Seeding the Future

Seed Saving in the Hudson Valley

By   |     |  Hudson Valley Real Estate Market

As we face increases in climate change, seed patenting, and the genetic modification of crops, it’s time for a gardening practice that few of us home gardeners actually bother to undertake, but which is actually every bit as important as growing food: seed saving.

“We are now experiencing significant climactic extremes, change, and fluctuation,” says Cary Fowler of Rhinebeck, who is the international nonprofit Crop Trust’s senior advisor and the creator of the Svalbard Global Seed Vault, aka the “doomsday vault,” which houses samples of nearly 800,000 crop varieties on a remote island located halfway between mainland Norway and the North Pole.

“Species, including pests and diseases, are on the move,” Fowler says, “meaning that our crops are or soon will be growing amidst new and historically unprecedented combinations of other species. The effects are difficult to model and impossible to predict, but certainly we will be experiencing surprising effects, often unpleasant.”

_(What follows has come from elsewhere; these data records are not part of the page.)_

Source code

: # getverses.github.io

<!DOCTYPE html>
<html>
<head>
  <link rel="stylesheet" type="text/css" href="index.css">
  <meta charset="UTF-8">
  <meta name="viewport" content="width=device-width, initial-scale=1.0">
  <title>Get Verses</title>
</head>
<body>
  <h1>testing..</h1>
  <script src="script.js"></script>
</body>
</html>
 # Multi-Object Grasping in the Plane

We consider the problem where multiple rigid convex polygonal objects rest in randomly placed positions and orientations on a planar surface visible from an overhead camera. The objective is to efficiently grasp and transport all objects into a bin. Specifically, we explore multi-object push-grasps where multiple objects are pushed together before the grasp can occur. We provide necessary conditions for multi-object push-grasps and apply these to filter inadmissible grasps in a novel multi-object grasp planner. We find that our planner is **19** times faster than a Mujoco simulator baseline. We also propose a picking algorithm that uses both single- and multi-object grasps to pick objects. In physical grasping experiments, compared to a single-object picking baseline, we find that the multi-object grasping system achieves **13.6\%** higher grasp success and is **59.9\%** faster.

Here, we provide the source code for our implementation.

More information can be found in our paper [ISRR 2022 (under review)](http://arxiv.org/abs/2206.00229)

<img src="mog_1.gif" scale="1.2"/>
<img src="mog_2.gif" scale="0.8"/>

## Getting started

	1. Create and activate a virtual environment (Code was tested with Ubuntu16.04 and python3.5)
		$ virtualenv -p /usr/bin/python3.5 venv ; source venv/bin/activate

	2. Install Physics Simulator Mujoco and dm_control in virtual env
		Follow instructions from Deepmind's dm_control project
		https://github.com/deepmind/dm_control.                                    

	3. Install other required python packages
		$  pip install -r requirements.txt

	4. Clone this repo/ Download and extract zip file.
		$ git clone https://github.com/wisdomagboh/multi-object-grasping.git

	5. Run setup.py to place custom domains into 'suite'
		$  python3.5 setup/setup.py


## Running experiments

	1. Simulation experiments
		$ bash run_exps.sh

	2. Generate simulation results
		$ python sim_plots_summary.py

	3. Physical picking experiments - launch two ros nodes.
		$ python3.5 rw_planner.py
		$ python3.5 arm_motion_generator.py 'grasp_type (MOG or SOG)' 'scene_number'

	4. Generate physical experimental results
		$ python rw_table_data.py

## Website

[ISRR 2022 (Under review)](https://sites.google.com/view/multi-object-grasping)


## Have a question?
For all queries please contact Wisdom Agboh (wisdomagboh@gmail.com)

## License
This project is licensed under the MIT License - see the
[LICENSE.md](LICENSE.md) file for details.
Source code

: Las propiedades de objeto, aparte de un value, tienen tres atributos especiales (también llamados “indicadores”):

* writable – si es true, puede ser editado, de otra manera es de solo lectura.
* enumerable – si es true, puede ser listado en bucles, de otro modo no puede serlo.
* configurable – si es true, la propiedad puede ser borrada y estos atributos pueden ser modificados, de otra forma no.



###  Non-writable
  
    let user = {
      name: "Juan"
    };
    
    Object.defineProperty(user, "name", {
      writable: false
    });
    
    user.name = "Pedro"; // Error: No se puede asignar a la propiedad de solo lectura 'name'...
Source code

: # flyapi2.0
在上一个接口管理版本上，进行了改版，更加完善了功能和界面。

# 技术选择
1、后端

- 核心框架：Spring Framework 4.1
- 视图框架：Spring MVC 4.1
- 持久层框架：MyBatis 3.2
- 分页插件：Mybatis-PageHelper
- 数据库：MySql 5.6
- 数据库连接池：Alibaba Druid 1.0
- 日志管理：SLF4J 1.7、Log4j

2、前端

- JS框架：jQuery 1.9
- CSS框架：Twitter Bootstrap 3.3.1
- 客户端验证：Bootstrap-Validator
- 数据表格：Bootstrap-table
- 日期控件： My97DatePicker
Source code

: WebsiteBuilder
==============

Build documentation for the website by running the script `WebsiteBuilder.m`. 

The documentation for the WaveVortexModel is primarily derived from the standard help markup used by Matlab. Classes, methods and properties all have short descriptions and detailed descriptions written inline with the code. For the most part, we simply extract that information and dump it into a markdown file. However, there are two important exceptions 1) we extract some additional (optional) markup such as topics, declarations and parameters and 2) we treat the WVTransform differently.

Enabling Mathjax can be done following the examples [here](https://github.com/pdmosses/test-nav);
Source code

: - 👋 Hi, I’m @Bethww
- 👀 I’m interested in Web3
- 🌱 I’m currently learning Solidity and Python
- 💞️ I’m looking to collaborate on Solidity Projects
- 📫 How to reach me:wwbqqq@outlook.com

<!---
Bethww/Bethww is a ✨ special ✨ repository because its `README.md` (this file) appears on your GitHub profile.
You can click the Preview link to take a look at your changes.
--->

In the midst of these growing threats to the food supply, Fowler suggests thinking of “the gardener as a researcher, as someone who by design or default is yearly experimenting to see what works and what doesn’t.” He finds the story of the gardener analogous to the story of American agriculture, “of natural selection repeated everywhere every year.” Gardening, he explains, “can reveal important hidden traits in the genetic makeup of our crops. It can reveal chance and potentially valuable mutations and new genetic combinations. Seed banks that supply professional plant breeders are primarily constituted with samples from farmers and gardeners. This is the diversity from which new varieties are created. So small gestures—identifying variation and conserving it—truly come to be the biological foundation of our agricultural systems globally.”

Seed saving, says Fowler, “deepens one’s connection to and understanding of gardening and the genetics that underpin it,” as well as “promotes local adaptation.”

Seed saving used to be so integral to gardening that nobody talked about it, says Timothy Johnson, preservation director and seed bank manager for the national nonprofit Seed Savers Exchange (SSE), headquartered in Decorah, Iowa. SSE has conserved seeds from members’ family heirloom varieties and 26,000 endangered traditional varieties from around the world. Since joining the SSE five years ago, Johnson has noticed that seed saving is trending.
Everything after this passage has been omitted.